En effet, le refus de voir leurs enfants traités différemment que les autres dans les lieux destinés à tous les enfants était vain,
comme étaient vains, les efforts des hommes pour trouver du travail.
Malgré leur acharnement et leur ingéniosité, les familles ne pouvaient surmonter leurs difficultés financières.
Elles désespéraient de ne pouvoir donner espoir aux jeunes
et mettre l’amour au cœur des enfants.
Tout se liguait pour leur faire douter de l’avenir.

C’est tout cela qui hantait mon cœur dès le premier instant où j’entrais dans ce camp envoyé par mon évêque, pour quelques mois.

Aujourd’hui, après 30 ans, je me demande :
« Pourquoi suis-je resté avec ces familles, malgré les incompréhensions, les humiliations que je n’ai cessé de partager avec elles » ?

Les premiers temps, ce sont les enfants qui m’ont retenu ;
ils m’ont fait comprendre que pour mettre fin à la misère
il fallait des mains, des cœurs, des intelligences.
C’est Nono, auquel je donnas un morceau de chocolat
et qui s’empressait de la partager avec sa petite sœur .
Aujourd’hui, il est bûcheron.
Sans doute ignore-t-il que, grâce à lui, j’appris que l’amour était d’aimer l’autre plus que soi-même.
Malgré la faim, le froid et la peur.

C’est Gérard criant de peur dans le noir, en ces lieux privés d’électricité, qui m’a amené à la lumière.
Il m’a permis de découvrir que la justice devait envahir nos cœurs.
C’est Jacques, aussi, bonhomme de 10 ans, dont la chèvre venait de mourir. Lui me rappelait tous les enfants qui, à travers le monde, avaient faim. Il me remettait en mémoire la chèvre que je conduisais chaque jour, à l’âge de 4 ans dans les prés, au bas de la rue Brault, pour que ma petite sœur ait du lait.
Que faire devant un enfant qui vous dit : « Ma chèvre est morte, nous n’aurons plus de lait », sinon lui faire offrir une chèvre ?

« Je voudrais jouer du violon », me dit un jour Marcel.
Lui trouver un violon, demander à des amis de lui donner des cours.
Pour moi, c’était normal, car à travers Marcel c’étaient les plus pauvres qui demandaient de pouvoir aimer ce que nous, nous aimons. Mathilde adorait la danse. Chaque mercredi, je l’emmenais suivre des cours à Paris, près du Trocadéro. Jocelyne voulait être mannequin, je la fis embaucher rue Royal, chez Jacques Griff.
Jacques voulait un vélo ; Nathalie, un chevalet et des couleurs ; un autre, c’était une montre ; pour la plupart c’était du pain, un peu d’argent ; pour certaines, une robe neuve avec de jolies fleurs….

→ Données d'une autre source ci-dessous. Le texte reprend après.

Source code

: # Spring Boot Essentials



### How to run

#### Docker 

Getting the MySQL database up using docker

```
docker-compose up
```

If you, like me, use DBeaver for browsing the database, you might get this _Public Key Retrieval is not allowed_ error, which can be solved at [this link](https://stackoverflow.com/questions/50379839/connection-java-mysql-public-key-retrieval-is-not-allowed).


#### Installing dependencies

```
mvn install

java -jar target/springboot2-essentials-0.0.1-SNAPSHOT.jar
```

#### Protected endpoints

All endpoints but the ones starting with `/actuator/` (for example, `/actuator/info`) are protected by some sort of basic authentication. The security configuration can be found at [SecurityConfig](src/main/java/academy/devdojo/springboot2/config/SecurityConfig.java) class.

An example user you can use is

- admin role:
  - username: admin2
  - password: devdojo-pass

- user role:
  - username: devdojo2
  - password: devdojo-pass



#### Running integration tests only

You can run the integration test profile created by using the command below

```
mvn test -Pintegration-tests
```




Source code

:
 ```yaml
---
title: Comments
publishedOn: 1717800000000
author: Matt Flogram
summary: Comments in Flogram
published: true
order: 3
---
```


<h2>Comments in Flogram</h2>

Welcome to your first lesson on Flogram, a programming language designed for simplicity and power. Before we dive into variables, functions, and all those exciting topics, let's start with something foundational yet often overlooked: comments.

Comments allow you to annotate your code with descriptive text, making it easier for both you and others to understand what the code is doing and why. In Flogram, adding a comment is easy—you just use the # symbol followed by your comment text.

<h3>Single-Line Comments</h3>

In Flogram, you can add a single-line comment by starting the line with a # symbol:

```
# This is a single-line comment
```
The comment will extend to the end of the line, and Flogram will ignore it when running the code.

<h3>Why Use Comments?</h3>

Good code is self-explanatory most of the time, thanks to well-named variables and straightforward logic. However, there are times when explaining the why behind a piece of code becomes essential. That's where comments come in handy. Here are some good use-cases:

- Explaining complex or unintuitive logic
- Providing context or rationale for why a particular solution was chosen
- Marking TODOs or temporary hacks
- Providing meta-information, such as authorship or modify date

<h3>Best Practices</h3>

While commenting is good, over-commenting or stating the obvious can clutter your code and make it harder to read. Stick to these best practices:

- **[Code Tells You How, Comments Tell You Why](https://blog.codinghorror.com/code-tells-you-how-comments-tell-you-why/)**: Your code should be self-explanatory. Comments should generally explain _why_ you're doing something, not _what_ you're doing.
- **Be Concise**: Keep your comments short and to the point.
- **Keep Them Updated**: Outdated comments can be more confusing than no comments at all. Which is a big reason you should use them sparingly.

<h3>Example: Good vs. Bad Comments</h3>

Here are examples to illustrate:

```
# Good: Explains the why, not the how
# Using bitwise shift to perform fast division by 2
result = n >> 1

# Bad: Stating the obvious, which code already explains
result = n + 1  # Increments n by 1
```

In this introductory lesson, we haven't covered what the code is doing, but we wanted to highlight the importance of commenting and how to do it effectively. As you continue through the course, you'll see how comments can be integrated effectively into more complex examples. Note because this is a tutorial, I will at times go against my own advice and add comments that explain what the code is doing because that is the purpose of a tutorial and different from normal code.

J’en rêvais la nuit. Je me rappelais l’enfant que j’avais été, et qui avait manqué de tant de choses. Mais, grâce à ma mère, j’eus la chance d’aller à l’école. Moi aussi, je voulais que tous les enfants aillent à l’école, qu’ils apprennent, c’est pourquoi je suis resté avec leurs familles.

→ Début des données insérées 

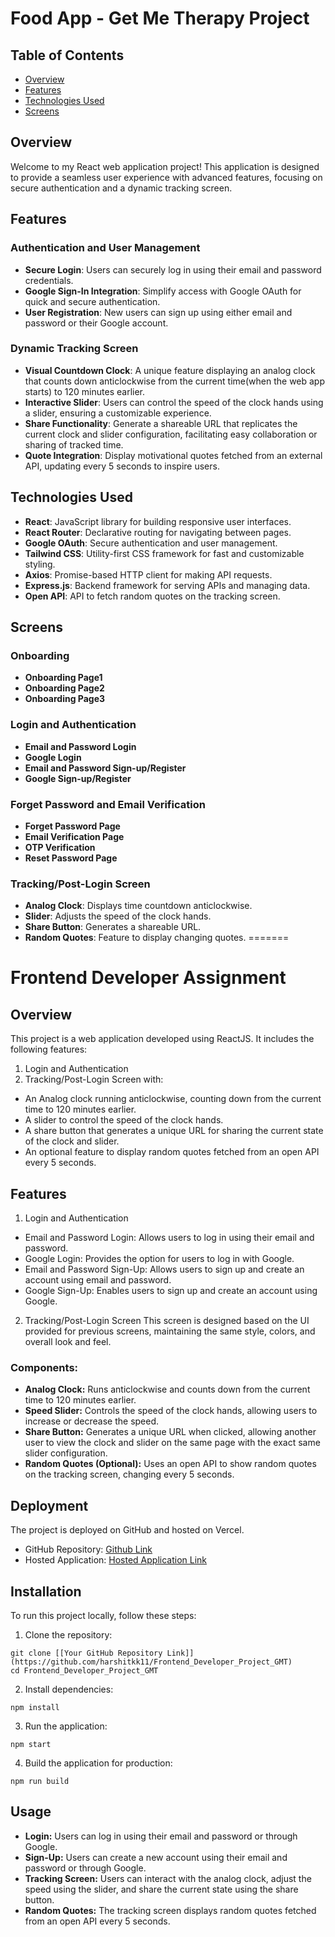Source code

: # Food App - Get Me Therapy Project

## Table of Contents

- [Overview](#overview)
- [Features](#features)
- [Technologies Used](#technologies-used)
- [Screens](#screens)

## Overview

Welcome to my React web application project! This application is designed to provide a seamless user experience with advanced features, focusing on secure authentication and a dynamic tracking screen.

## Features

### Authentication and User Management

- **Secure Login**: Users can securely log in using their email and password credentials.
- **Google Sign-In Integration**: Simplify access with Google OAuth for quick and secure authentication.
- **User Registration**: New users can sign up using either email and password or their Google account.

### Dynamic Tracking Screen

- **Visual Countdown Clock**: A unique feature displaying an analog clock that counts down anticlockwise from the current time(when the web app starts) to 120 minutes earlier.
- **Interactive Slider**: Users can control the speed of the clock hands using a slider, ensuring a customizable experience.
- **Share Functionality**: Generate a shareable URL that replicates the current clock and slider configuration, facilitating easy collaboration or sharing of tracked time.
- **Quote Integration**: Display motivational quotes fetched from an external API, updating every 5 seconds to inspire users.

## Technologies Used

- **React**: JavaScript library for building responsive user interfaces.
- **React Router**: Declarative routing for navigating between pages.
- **Google OAuth**: Secure authentication and user management.
- **Tailwind CSS**: Utility-first CSS framework for fast and customizable styling.
- **Axios**: Promise-based HTTP client for making API requests.
- **Express.js**: Backend framework for serving APIs and managing data.
- **Open API**: API to fetch  random quotes on the tracking screen.

## Screens

### Onboarding

- **Onboarding Page1**
- **Onboarding Page2**
- **Onboarding Page3**

### Login and Authentication

- **Email and Password Login**
- **Google Login**
- **Email and Password Sign-up/Register**
- **Google Sign-up/Register**

### Forget Password and Email Verification

- **Forget Password Page**
- **Email Verification Page**
- **OTP Verification**
- **Reset Password Page**

### Tracking/Post-Login Screen

- **Analog Clock**: Displays time countdown anticlockwise.
- **Slider**: Adjusts the speed of the clock hands.
- **Share Button**: Generates a shareable URL.
- **Random Quotes**: Feature to display changing quotes.
=======
# Frontend Developer Assignment

## Overview
This project is a web application developed using ReactJS. It includes the following features:

1. Login and Authentication
2. Tracking/Post-Login Screen with:
- An Analog clock running anticlockwise, counting down from the current time to 120 minutes earlier.
- A slider to control the speed of the clock hands.
- A share button that generates a unique URL for sharing the current state of the clock and slider.
- An optional feature to display random quotes fetched from an open API every 5 seconds.

## Features
1. Login and Authentication
- Email and Password Login: Allows users to log in using their email and password.
- Google Login: Provides the option for users to log in with Google.
- Email and Password Sign-Up: Allows users to sign up and create an account using email and password.
- Google Sign-Up: Enables users to sign up and create an account using Google.
2. Tracking/Post-Login Screen
This screen is designed based on the UI provided for previous screens, maintaining the same style, colors, and overall look and feel.

### Components:
- **Analog Clock:**
Runs anticlockwise and counts down from the current time to 120 minutes earlier.
- **Speed Slider:**
Controls the speed of the clock hands, allowing users to increase or decrease the speed.
- **Share Button:**
Generates a unique URL when clicked, allowing another user to view the clock and slider on the same page with the exact same slider configuration.
- **Random Quotes (Optional):**
Uses an open API to show random quotes on the tracking screen, changing every 5 seconds.

## Deployment
The project is deployed on GitHub and hosted on Vercel.

- GitHub Repository: [Github Link](https://github.com/harshitkk11/Frontend_Developer_Project_GMT)
- Hosted Application: [Hosted Application Link](https://gmt-assignment.vercel.app/)

## Installation
To run this project locally, follow these steps:

1. Clone the repository:
```
git clone [[Your GitHub Repository Link]](https://github.com/harshitkk11/Frontend_Developer_Project_GMT)
cd Frontend_Developer_Project_GMT
```

2. Install dependencies:
```
npm install
```

3. Run the application:
```
npm start
```

4. Build the application for production:
```
npm run build
```

## Usage
- **Login:** Users can log in using their email and password or through Google.
- **Sign-Up:** Users can create a new account using their email and password or through Google.
- **Tracking Screen:** Users can interact with the analog clock, adjust the speed using the slider, and share the current state using the share button.
- **Random Quotes:** The tracking screen displays random quotes fetched from an open API every 5 seconds.
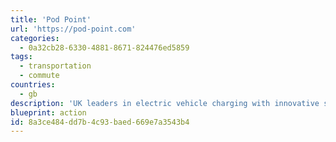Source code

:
 ```yaml
---
title: 'Pod Point'
url: 'https://pod-point.com'
categories:
  - 0a32cb28-6330-4881-8671-824476ed5859
tags:
  - transportation
  - commute
countries:
  - gb
description: 'UK leaders in electric vehicle charging with innovative solutions for homes, workplaces and commercial organizations.'
blueprint: action
id: 8a3ce484-dd7b-4c93-baed-669e7a3543b4
---
```

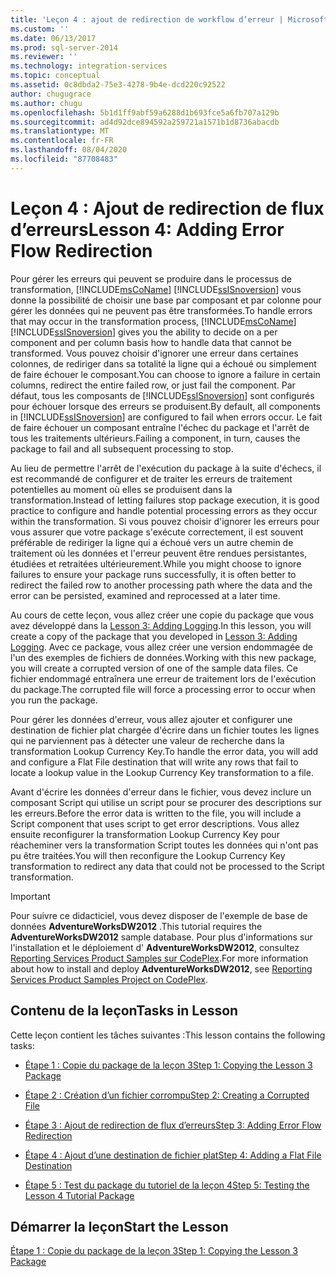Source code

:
 ```yaml
---
title: 'Leçon 4 : ajout de redirection de workflow d’erreur | Microsoft Docs'
ms.custom: ''
ms.date: 06/13/2017
ms.prod: sql-server-2014
ms.reviewer: ''
ms.technology: integration-services
ms.topic: conceptual
ms.assetid: 0c8dbda2-75e3-4278-9b4e-dcd220c92522
author: chugugrace
ms.author: chugu
ms.openlocfilehash: 5b1d1ff9abf59a6288d1b693fce5a6fb707a129b
ms.sourcegitcommit: ad4d92dce894592a259721a1571b1d8736abacdb
ms.translationtype: MT
ms.contentlocale: fr-FR
ms.lasthandoff: 08/04/2020
ms.locfileid: "87708483"
---
```

# <a name="lesson-4-adding-error-flow-redirection"></a><span data-ttu-id="56ebb-102">Leçon 4 : Ajout de redirection de flux d’erreurs</span><span class="sxs-lookup"><span data-stu-id="56ebb-102">Lesson 4: Adding Error Flow Redirection</span></span>
  <span data-ttu-id="56ebb-103">Pour gérer les erreurs qui peuvent se produire dans le processus de transformation, [!INCLUDE[msCoName](../includes/msconame-md.md)] [!INCLUDE[ssISnoversion](../includes/ssisnoversion-md.md)] vous donne la possibilité de choisir une base par composant et par colonne pour gérer les données qui ne peuvent pas être transformées.</span><span class="sxs-lookup"><span data-stu-id="56ebb-103">To handle errors that may occur in the transformation process, [!INCLUDE[msCoName](../includes/msconame-md.md)] [!INCLUDE[ssISnoversion](../includes/ssisnoversion-md.md)] gives you the ability to decide on a per component and per column basis how to handle data that cannot be transformed.</span></span> <span data-ttu-id="56ebb-104">Vous pouvez choisir d'ignorer une erreur dans certaines colonnes, de rediriger dans sa totalité la ligne qui a échoué ou simplement de faire échouer le composant.</span><span class="sxs-lookup"><span data-stu-id="56ebb-104">You can choose to ignore a failure in certain columns, redirect the entire failed row, or just fail the component.</span></span> <span data-ttu-id="56ebb-105">Par défaut, tous les composants de [!INCLUDE[ssISnoversion](../includes/ssisnoversion-md.md)] sont configurés pour échouer lorsque des erreurs se produisent.</span><span class="sxs-lookup"><span data-stu-id="56ebb-105">By default, all components in [!INCLUDE[ssISnoversion](../includes/ssisnoversion-md.md)] are configured to fail when errors occur.</span></span> <span data-ttu-id="56ebb-106">Le fait de faire échouer un composant entraîne l'échec du package et l'arrêt de tous les traitements ultérieurs.</span><span class="sxs-lookup"><span data-stu-id="56ebb-106">Failing a component, in turn, causes the package to fail and all subsequent processing to stop.</span></span>  
  
 <span data-ttu-id="56ebb-107">Au lieu de permettre l'arrêt de l'exécution du package à la suite d'échecs, il est recommandé de configurer et de traiter les erreurs de traitement potentielles au moment où elles se produisent dans la transformation.</span><span class="sxs-lookup"><span data-stu-id="56ebb-107">Instead of letting failures stop package execution, it is good practice to configure and handle potential processing errors as they occur within the transformation.</span></span> <span data-ttu-id="56ebb-108">Si vous pouvez choisir d'ignorer les erreurs pour vous assurer que votre package s'exécute correctement, il est souvent préférable de rediriger la ligne qui a échoué vers un autre chemin de traitement où les données et l'erreur peuvent être rendues persistantes, étudiées et retraitées ultérieurement.</span><span class="sxs-lookup"><span data-stu-id="56ebb-108">While you might choose to ignore failures to ensure your package runs successfully, it is often better to redirect the failed row to another processing path where the data and the error can be persisted, examined and reprocessed at a later time.</span></span>  
  
 <span data-ttu-id="56ebb-109">Au cours de cette leçon, vous allez créer une copie du package que vous avez développé dans la [Lesson 3: Adding Logging](lesson-3-add-logging-with-ssis.md).</span><span class="sxs-lookup"><span data-stu-id="56ebb-109">In this lesson, you will create a copy of the package that you developed in [Lesson 3: Adding Logging](lesson-3-add-logging-with-ssis.md).</span></span> <span data-ttu-id="56ebb-110">Avec ce package, vous allez créer une version endommagée de l'un des exemples de fichiers de données.</span><span class="sxs-lookup"><span data-stu-id="56ebb-110">Working with this new package, you will create a corrupted version of one of the sample data files.</span></span> <span data-ttu-id="56ebb-111">Ce fichier endommagé entraînera une erreur de traitement lors de l'exécution du package.</span><span class="sxs-lookup"><span data-stu-id="56ebb-111">The corrupted file will force a processing error to occur when you run the package.</span></span>  
  
 <span data-ttu-id="56ebb-112">Pour gérer les données d'erreur, vous allez ajouter et configurer une destination de fichier plat chargée d'écrire dans un fichier toutes les lignes qui ne parviennent pas à détecter une valeur de recherche dans la transformation Lookup Currency Key.</span><span class="sxs-lookup"><span data-stu-id="56ebb-112">To handle the error data, you will add and configure a Flat File destination that will write any rows that fail to locate a lookup value in the Lookup Currency Key transformation to a file.</span></span>  
  
 <span data-ttu-id="56ebb-113">Avant d'écrire les données d'erreur dans le fichier, vous devez inclure un composant Script qui utilise un script pour se procurer des descriptions sur les erreurs.</span><span class="sxs-lookup"><span data-stu-id="56ebb-113">Before the error data is written to the file, you will include a Script component that uses script to get error descriptions.</span></span> <span data-ttu-id="56ebb-114">Vous allez ensuite reconfigurer la transformation Lookup Currency Key pour réacheminer vers la transformation Script toutes les données qui n'ont pas pu être traitées.</span><span class="sxs-lookup"><span data-stu-id="56ebb-114">You will then reconfigure the Lookup Currency Key transformation to redirect any data that could not be processed to the Script transformation.</span></span>  
  
> [!IMPORTANT]  
>  <span data-ttu-id="56ebb-115">Pour suivre ce didacticiel, vous devez disposer de l'exemple de base de données **AdventureWorksDW2012** .</span><span class="sxs-lookup"><span data-stu-id="56ebb-115">This tutorial requires the **AdventureWorksDW2012** sample database.</span></span> <span data-ttu-id="56ebb-116">Pour plus d'informations sur l'installation et le déploiement d' **AdventureWorksDW2012**, consultez [Reporting Services Product Samples sur CodePlex](https://go.microsoft.com/fwlink/p/?LinkId=526910).</span><span class="sxs-lookup"><span data-stu-id="56ebb-116">For more information about how to install and deploy **AdventureWorksDW2012**, see [Reporting Services Product Samples Project on CodePlex](https://go.microsoft.com/fwlink/p/?LinkId=526910).</span></span>  
  
## <a name="tasks-in-lesson"></a><span data-ttu-id="56ebb-117">Contenu de la leçon</span><span class="sxs-lookup"><span data-stu-id="56ebb-117">Tasks in Lesson</span></span>  
 <span data-ttu-id="56ebb-118">Cette leçon contient les tâches suivantes :</span><span class="sxs-lookup"><span data-stu-id="56ebb-118">This lesson contains the following tasks:</span></span>  
  
-   [<span data-ttu-id="56ebb-119">Étape 1 : Copie du package de la leçon 3</span><span class="sxs-lookup"><span data-stu-id="56ebb-119">Step 1: Copying the Lesson 3 Package</span></span>](lesson-4-1-copying-the-lesson-3-package.md)  
  
-   [<span data-ttu-id="56ebb-120">Étape 2 : Création d’un fichier corrompu</span><span class="sxs-lookup"><span data-stu-id="56ebb-120">Step 2: Creating a Corrupted File</span></span>](lesson-4-2-creating-a-corrupted-file.md)  
  
-   [<span data-ttu-id="56ebb-121">Étape 3 : Ajout de redirection de flux d’erreurs</span><span class="sxs-lookup"><span data-stu-id="56ebb-121">Step 3: Adding Error Flow Redirection</span></span>](lesson-4-3-adding-error-flow-redirection.md)  
  
-   [<span data-ttu-id="56ebb-122">Étape 4 : Ajout d’une destination de fichier plat</span><span class="sxs-lookup"><span data-stu-id="56ebb-122">Step 4: Adding a Flat File Destination</span></span>](lesson-4-4-adding-a-flat-file-destination.md)  
  
-   [<span data-ttu-id="56ebb-123">Étape 5 : Test du package du tutoriel de la leçon 4</span><span class="sxs-lookup"><span data-stu-id="56ebb-123">Step 5: Testing the Lesson 4 Tutorial Package</span></span>](lesson-4-5-testing-the-lesson-4-tutorial-package.md)  
  
## <a name="start-the-lesson"></a><span data-ttu-id="56ebb-124">Démarrer la leçon</span><span class="sxs-lookup"><span data-stu-id="56ebb-124">Start the Lesson</span></span>  
 [<span data-ttu-id="56ebb-125">Étape 1 : Copie du package de la leçon 3</span><span class="sxs-lookup"><span data-stu-id="56ebb-125">Step 1: Copying the Lesson 3 Package</span></span>](lesson-4-1-copying-the-lesson-3-package.md)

Je cherchais, pour leurs enfants, des livres tout neufs, et je leur faisais le catéchisme dans une baraque que j’avais retapée et fait décorer, par des suédois, de paraboles de l’Evangile.

Certains me comprenaient. Mais nombreux étaient ceux qui n’acceptaient pas ma démarche. Pourtant , tous ces enfants qui me sollicitaient et exigeaient de moi des choses auxquelles je n’aurais jamais pensé, décidèrent de mon destin d’homme et de prêtre.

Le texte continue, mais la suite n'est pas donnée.